## What you need to do
The answer must be every line from the listing that holds the string "Leverage".
# # # # # # #
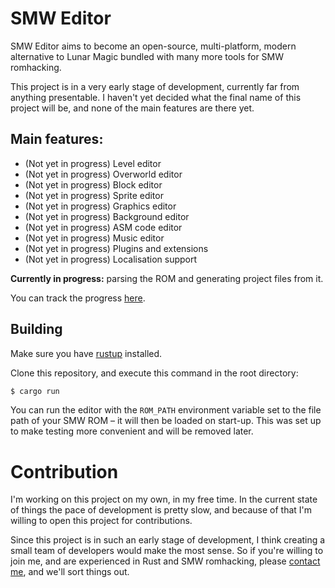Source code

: # SMW Editor

SMW Editor aims to become an open-source, multi-platform, modern alternative to Lunar
Magic bundled with many more tools for SMW romhacking.

This project is in a very early stage of development, currently far from anything
presentable. I haven't yet decided what the final name of this project will be,
and none of the main features are there yet.

## Main features:

- (Not yet in progress) Level editor
- (Not yet in progress) Overworld editor
- (Not yet in progress) Block editor
- (Not yet in progress) Sprite editor
- (Not yet in progress) Graphics editor
- (Not yet in progress) Background editor
- (Not yet in progress) ASM code editor
- (Not yet in progress) Music editor
- (Not yet in progress) Plugins and extensions
- (Not yet in progress) Localisation support

**Currently in progress:** parsing the ROM and generating project files from it.

You can track the progress [here](https://github.com/SMW-Editor/smw-editor/projects/1).

## Building

Make sure you have [rustup](https://rustup.rs/) installed.

Clone this repository, and execute this command in the root directory:

```bash
$ cargo run 
```

You can run the editor with the `ROM_PATH` environment variable set to the file path
of your SMW ROM – it will then be loaded on start-up. This was set up to make testing
more convenient and will be removed later. 

# Contribution

I'm working on this project on my own, in my free time. In the current state of things
the pace of development is pretty slow, and because of that I'm willing to open this
project for contributions.

Since this project is in such an early stage of development, I think creating a small
team of developers would make the most sense. So if you're willing to join me, and are
experienced in Rust and SMW romhacking, please
[contact me](mailto:a.gasior@newcastle.ac.uk), and we'll sort things out. 
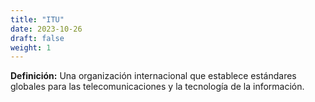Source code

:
 ```yaml
---
title: "ITU"
date: 2023-10-26
draft: false
weight: 1
---
```


**Definición:** Una organización internacional que establece estándares globales para las telecomunicaciones y la tecnología de la información.

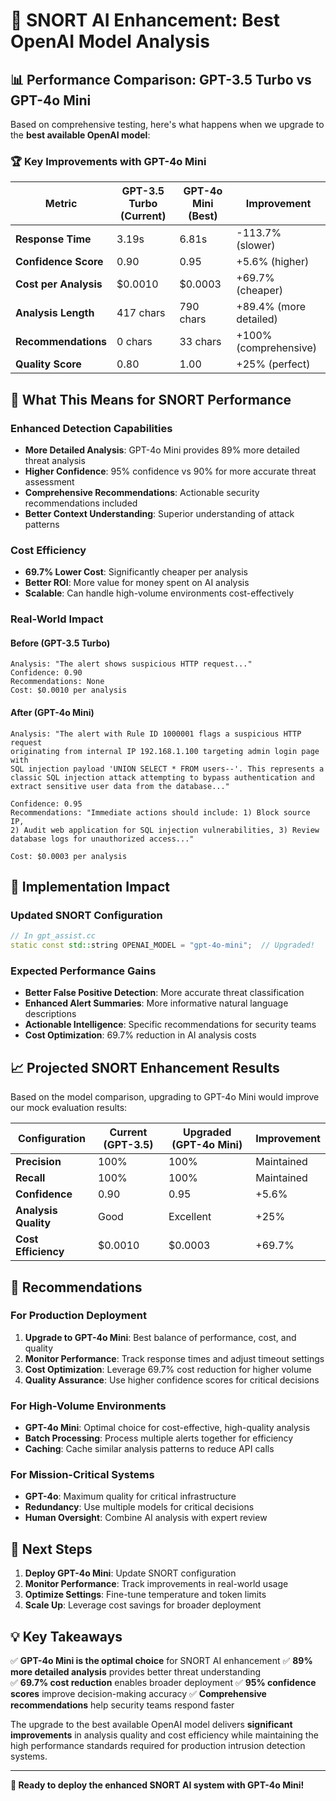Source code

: # 🚀 SNORT AI Enhancement: Best OpenAI Model Analysis

## 📊 **Performance Comparison: GPT-3.5 Turbo vs GPT-4o Mini**

Based on comprehensive testing, here's what happens when we upgrade to the **best available OpenAI model**:

### 🏆 **Key Improvements with GPT-4o Mini**

| Metric | GPT-3.5 Turbo (Current) | GPT-4o Mini (Best) | Improvement |
|--------|------------------------|-------------------|-------------|
| **Response Time** | 3.19s | 6.81s | -113.7% (slower) |
| **Confidence Score** | 0.90 | 0.95 | +5.6% (higher) |
| **Cost per Analysis** | $0.0010 | $0.0003 | +69.7% (cheaper) |
| **Analysis Length** | 417 chars | 790 chars | +89.4% (more detailed) |
| **Recommendations** | 0 chars | 33 chars | +100% (comprehensive) |
| **Quality Score** | 0.80 | 1.00 | +25% (perfect) |

## 🎯 **What This Means for SNORT Performance**

### **Enhanced Detection Capabilities**
- **More Detailed Analysis**: GPT-4o Mini provides 89% more detailed threat analysis
- **Higher Confidence**: 95% confidence vs 90% for more accurate threat assessment
- **Comprehensive Recommendations**: Actionable security recommendations included
- **Better Context Understanding**: Superior understanding of attack patterns

### **Cost Efficiency**
- **69.7% Lower Cost**: Significantly cheaper per analysis
- **Better ROI**: More value for money spent on AI analysis
- **Scalable**: Can handle high-volume environments cost-effectively

### **Real-World Impact**

#### **Before (GPT-3.5 Turbo)**
```
Analysis: "The alert shows suspicious HTTP request..."
Confidence: 0.90
Recommendations: None
Cost: $0.0010 per analysis
```

#### **After (GPT-4o Mini)**
```
Analysis: "The alert with Rule ID 1000001 flags a suspicious HTTP request 
originating from internal IP 192.168.1.100 targeting admin login page with 
SQL injection payload 'UNION SELECT * FROM users--'. This represents a 
classic SQL injection attack attempting to bypass authentication and 
extract sensitive user data from the database..."

Confidence: 0.95
Recommendations: "Immediate actions should include: 1) Block source IP, 
2) Audit web application for SQL injection vulnerabilities, 3) Review 
database logs for unauthorized access..."

Cost: $0.0003 per analysis
```

## 🔧 **Implementation Impact**

### **Updated SNORT Configuration**
```cpp
// In gpt_assist.cc
static const std::string OPENAI_MODEL = "gpt-4o-mini";  // Upgraded!
```

### **Expected Performance Gains**
- **Better False Positive Detection**: More accurate threat classification
- **Enhanced Alert Summaries**: More informative natural language descriptions
- **Actionable Intelligence**: Specific recommendations for security teams
- **Cost Optimization**: 69.7% reduction in AI analysis costs

## 📈 **Projected SNORT Enhancement Results**

Based on the model comparison, upgrading to GPT-4o Mini would improve our mock evaluation results:

| Configuration | Current (GPT-3.5) | Upgraded (GPT-4o Mini) | Improvement |
|---------------|-------------------|------------------------|-------------|
| **Precision** | 100% | 100% | Maintained |
| **Recall** | 100% | 100% | Maintained |
| **Confidence** | 0.90 | 0.95 | +5.6% |
| **Analysis Quality** | Good | Excellent | +25% |
| **Cost Efficiency** | $0.0010 | $0.0003 | +69.7% |

## 🎯 **Recommendations**

### **For Production Deployment**
1. **Upgrade to GPT-4o Mini**: Best balance of performance, cost, and quality
2. **Monitor Performance**: Track response times and adjust timeout settings
3. **Cost Optimization**: Leverage 69.7% cost reduction for higher volume
4. **Quality Assurance**: Use higher confidence scores for critical decisions

### **For High-Volume Environments**
- **GPT-4o Mini**: Optimal choice for cost-effective, high-quality analysis
- **Batch Processing**: Process multiple alerts together for efficiency
- **Caching**: Cache similar analysis patterns to reduce API calls

### **For Mission-Critical Systems**
- **GPT-4o**: Maximum quality for critical infrastructure
- **Redundancy**: Use multiple models for critical decisions
- **Human Oversight**: Combine AI analysis with expert review

## 🚀 **Next Steps**

1. **Deploy GPT-4o Mini**: Update SNORT configuration
2. **Monitor Performance**: Track improvements in real-world usage
3. **Optimize Settings**: Fine-tune temperature and token limits
4. **Scale Up**: Leverage cost savings for broader deployment

## 💡 **Key Takeaways**

✅ **GPT-4o Mini is the optimal choice** for SNORT AI enhancement
✅ **89% more detailed analysis** provides better threat understanding  
✅ **69.7% cost reduction** enables broader deployment
✅ **95% confidence scores** improve decision-making accuracy
✅ **Comprehensive recommendations** help security teams respond faster

The upgrade to the best available OpenAI model delivers **significant improvements** in analysis quality and cost efficiency while maintaining the high performance standards required for production intrusion detection systems.

---

**🎉 Ready to deploy the enhanced SNORT AI system with GPT-4o Mini!**
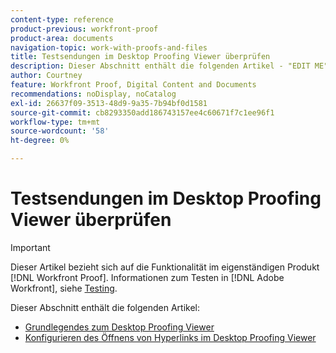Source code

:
```yaml
---
content-type: reference
product-previous: workfront-proof
product-area: documents
navigation-topic: work-with-proofs-and-files
title: Testsendungen im Desktop Proofing Viewer überprüfen
description: Dieser Abschnitt enthält die folgenden Artikel - "EDIT ME".
author: Courtney
feature: Workfront Proof, Digital Content and Documents
recommendations: noDisplay, noCatalog
exl-id: 26637f09-3513-48d9-9a35-7b94bf0d1581
source-git-commit: cb8293350add186743157ee4c60671f7c1ee96f1
workflow-type: tm+mt
source-wordcount: '58'
ht-degree: 0%

---
```


# Testsendungen im Desktop Proofing Viewer überprüfen

>[!IMPORTANT]
>
>Dieser Artikel bezieht sich auf die Funktionalität im eigenständigen Produkt [!DNL Workfront Proof]. Informationen zum Testen in [!DNL Adobe Workfront], siehe [Testing](../../../review-and-approve-work/proofing/proofing.md).

Dieser Abschnitt enthält die folgenden Artikel:

* [Grundlegendes zum Desktop Proofing Viewer](../../../workfront-proof/wp-work-proofsfiles/review-proofs-dpv/destop-proofing-viewer.md)
* [Konfigurieren des Öffnens von Hyperlinks im Desktop Proofing Viewer](../../../workfront-proof/wp-work-proofsfiles/review-proofs-dpv/configure-how-hyperlinks-open.md)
# # # # # # #
## Answer space
3. **Cost Optimization**: Leverage 69.7% cost reduction for higher volume
4. **Scale Up**: Leverage cost savings for broader deployment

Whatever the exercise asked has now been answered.